** How to complete this task **
Only certain lines below are wanted: those starting at the line containing "Esteemed scholars who" and ending at the line containing "See the [LICENSE](LICENSE)", both included, each retyped exactly.
START Input
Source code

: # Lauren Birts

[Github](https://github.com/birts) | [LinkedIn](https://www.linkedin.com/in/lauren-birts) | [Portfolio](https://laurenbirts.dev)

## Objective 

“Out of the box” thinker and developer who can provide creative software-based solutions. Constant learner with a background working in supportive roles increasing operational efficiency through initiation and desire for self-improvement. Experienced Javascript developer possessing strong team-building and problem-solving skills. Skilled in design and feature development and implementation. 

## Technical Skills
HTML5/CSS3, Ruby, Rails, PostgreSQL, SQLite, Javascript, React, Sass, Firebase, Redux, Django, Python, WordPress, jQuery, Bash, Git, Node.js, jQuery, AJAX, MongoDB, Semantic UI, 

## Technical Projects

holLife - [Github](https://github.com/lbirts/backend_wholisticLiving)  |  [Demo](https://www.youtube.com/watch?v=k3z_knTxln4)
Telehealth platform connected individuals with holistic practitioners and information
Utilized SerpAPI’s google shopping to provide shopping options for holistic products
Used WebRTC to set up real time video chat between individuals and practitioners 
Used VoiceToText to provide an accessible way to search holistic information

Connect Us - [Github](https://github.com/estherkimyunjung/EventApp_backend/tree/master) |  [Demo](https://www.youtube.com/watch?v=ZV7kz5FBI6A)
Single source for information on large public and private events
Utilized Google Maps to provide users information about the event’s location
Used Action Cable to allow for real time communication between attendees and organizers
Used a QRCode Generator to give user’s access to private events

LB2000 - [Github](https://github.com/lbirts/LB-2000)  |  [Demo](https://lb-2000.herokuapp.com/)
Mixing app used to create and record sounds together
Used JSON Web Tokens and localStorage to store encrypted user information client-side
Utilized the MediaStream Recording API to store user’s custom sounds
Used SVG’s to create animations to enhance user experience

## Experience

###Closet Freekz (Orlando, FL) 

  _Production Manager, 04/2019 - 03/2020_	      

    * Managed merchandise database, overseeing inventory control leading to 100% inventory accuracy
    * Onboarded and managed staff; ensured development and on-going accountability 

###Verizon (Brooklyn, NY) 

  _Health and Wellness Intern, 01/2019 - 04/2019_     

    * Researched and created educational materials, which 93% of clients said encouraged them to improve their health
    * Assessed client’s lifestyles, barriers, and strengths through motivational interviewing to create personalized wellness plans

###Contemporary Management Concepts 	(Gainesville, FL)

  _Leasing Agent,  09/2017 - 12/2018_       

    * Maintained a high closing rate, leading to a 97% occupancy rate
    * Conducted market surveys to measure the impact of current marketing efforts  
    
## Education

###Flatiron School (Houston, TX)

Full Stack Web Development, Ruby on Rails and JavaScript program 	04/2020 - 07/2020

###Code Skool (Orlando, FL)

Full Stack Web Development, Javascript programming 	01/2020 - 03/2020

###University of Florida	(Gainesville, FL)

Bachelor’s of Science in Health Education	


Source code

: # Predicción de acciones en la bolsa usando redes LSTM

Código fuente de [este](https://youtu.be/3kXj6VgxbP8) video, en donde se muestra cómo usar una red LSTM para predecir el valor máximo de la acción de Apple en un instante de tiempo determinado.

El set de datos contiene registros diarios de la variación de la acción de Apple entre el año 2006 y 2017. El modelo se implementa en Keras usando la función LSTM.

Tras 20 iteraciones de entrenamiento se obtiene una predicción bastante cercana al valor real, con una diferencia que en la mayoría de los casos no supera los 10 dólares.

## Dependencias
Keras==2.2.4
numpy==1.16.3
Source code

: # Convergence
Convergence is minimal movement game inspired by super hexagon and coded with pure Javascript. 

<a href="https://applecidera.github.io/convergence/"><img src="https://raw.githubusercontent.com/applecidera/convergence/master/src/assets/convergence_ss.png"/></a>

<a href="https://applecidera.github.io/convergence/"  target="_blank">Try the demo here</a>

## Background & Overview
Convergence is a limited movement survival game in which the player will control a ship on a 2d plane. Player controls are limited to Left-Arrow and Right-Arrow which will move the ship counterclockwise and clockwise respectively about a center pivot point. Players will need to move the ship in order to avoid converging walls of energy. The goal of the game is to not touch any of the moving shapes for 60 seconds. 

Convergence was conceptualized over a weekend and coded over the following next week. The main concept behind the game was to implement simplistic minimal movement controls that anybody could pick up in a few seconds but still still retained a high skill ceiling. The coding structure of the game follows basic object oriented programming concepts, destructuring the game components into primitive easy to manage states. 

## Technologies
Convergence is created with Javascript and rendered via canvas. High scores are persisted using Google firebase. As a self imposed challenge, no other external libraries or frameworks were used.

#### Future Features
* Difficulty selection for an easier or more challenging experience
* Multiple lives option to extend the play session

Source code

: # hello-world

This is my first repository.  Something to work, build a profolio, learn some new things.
END Input
START Input
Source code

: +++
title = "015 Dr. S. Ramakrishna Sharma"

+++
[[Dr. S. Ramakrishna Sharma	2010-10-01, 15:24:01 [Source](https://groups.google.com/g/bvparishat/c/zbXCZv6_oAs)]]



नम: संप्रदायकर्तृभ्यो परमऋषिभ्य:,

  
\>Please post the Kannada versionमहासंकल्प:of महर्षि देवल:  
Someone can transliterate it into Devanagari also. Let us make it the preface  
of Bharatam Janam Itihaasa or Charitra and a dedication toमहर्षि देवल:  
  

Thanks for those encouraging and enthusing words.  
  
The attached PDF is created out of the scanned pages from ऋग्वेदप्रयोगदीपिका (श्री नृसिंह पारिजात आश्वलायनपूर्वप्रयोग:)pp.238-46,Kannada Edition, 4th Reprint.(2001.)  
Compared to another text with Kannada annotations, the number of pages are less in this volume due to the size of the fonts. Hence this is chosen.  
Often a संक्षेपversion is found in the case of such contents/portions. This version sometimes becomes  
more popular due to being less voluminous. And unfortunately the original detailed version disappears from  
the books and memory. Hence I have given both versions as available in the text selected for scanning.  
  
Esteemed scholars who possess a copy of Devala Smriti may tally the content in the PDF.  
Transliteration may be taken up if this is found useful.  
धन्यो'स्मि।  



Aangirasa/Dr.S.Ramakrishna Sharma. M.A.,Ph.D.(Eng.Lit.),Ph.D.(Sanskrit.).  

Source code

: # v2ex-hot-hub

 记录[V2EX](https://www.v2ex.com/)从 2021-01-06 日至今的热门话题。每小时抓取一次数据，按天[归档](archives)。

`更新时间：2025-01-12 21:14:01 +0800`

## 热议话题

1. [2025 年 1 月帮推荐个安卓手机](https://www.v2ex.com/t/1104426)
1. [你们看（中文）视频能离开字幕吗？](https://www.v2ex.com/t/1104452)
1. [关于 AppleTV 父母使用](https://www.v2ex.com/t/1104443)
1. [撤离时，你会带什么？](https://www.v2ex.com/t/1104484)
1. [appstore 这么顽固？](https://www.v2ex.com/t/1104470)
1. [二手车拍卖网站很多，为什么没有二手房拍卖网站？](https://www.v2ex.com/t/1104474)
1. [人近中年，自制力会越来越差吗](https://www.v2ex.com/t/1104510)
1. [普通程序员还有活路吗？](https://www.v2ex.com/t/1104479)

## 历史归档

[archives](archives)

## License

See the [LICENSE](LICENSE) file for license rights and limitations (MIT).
END Input
START Input
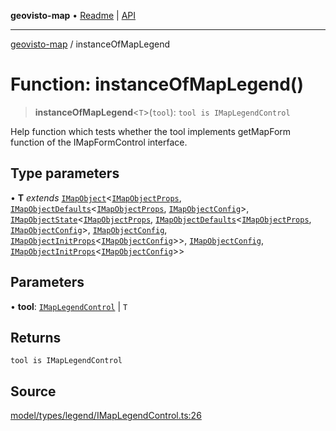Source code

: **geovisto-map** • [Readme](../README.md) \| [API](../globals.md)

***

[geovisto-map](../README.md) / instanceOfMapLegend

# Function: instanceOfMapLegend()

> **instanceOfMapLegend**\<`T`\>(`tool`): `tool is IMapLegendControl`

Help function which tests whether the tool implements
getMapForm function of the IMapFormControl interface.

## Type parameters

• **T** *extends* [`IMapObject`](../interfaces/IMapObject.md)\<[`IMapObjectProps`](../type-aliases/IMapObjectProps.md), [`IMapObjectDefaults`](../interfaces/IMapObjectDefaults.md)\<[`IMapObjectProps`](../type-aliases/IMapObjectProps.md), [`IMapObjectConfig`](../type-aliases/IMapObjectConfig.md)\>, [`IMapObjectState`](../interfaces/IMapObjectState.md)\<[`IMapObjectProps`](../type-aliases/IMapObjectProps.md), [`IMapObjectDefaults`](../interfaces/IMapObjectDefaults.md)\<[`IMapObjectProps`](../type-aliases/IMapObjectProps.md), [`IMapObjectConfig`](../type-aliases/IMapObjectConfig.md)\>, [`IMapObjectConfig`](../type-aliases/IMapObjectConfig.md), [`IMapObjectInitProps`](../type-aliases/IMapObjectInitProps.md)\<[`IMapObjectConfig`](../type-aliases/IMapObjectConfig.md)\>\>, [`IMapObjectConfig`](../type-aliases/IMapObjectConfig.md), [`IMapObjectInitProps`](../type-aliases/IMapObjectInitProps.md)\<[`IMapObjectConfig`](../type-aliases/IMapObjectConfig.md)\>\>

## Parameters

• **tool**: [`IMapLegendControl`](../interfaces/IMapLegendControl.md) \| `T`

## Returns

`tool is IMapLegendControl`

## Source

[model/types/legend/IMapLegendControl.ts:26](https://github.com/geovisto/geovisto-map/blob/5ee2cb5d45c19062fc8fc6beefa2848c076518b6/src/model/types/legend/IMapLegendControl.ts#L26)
END Input
** Exercise solution **
Esteemed scholars who possess a copy of Devala Smriti may tally the content in the PDF.  
Transliteration may be taken up if this is found useful.  
धन्यो'स्मि।  



Aangirasa/Dr.S.Ramakrishna Sharma. M.A.,Ph.D.(Eng.Lit.),Ph.D.(Sanskrit.).  

Source code

: # v2ex-hot-hub

 记录[V2EX](https://www.v2ex.com/)从 2021-01-06 日至今的热门话题。每小时抓取一次数据，按天[归档](archives)。

`更新时间：2025-01-12 21:14:01 +0800`

## 热议话题

1. [2025 年 1 月帮推荐个安卓手机](https://www.v2ex.com/t/1104426)
1. [你们看（中文）视频能离开字幕吗？](https://www.v2ex.com/t/1104452)
1. [关于 AppleTV 父母使用](https://www.v2ex.com/t/1104443)
1. [撤离时，你会带什么？](https://www.v2ex.com/t/1104484)
1. [appstore 这么顽固？](https://www.v2ex.com/t/1104470)
1. [二手车拍卖网站很多，为什么没有二手房拍卖网站？](https://www.v2ex.com/t/1104474)
1. [人近中年，自制力会越来越差吗](https://www.v2ex.com/t/1104510)
1. [普通程序员还有活路吗？](https://www.v2ex.com/t/1104479)

## 历史归档

[archives](archives)

## License

See the [LICENSE](LICENSE) file for license rights and limitations (MIT).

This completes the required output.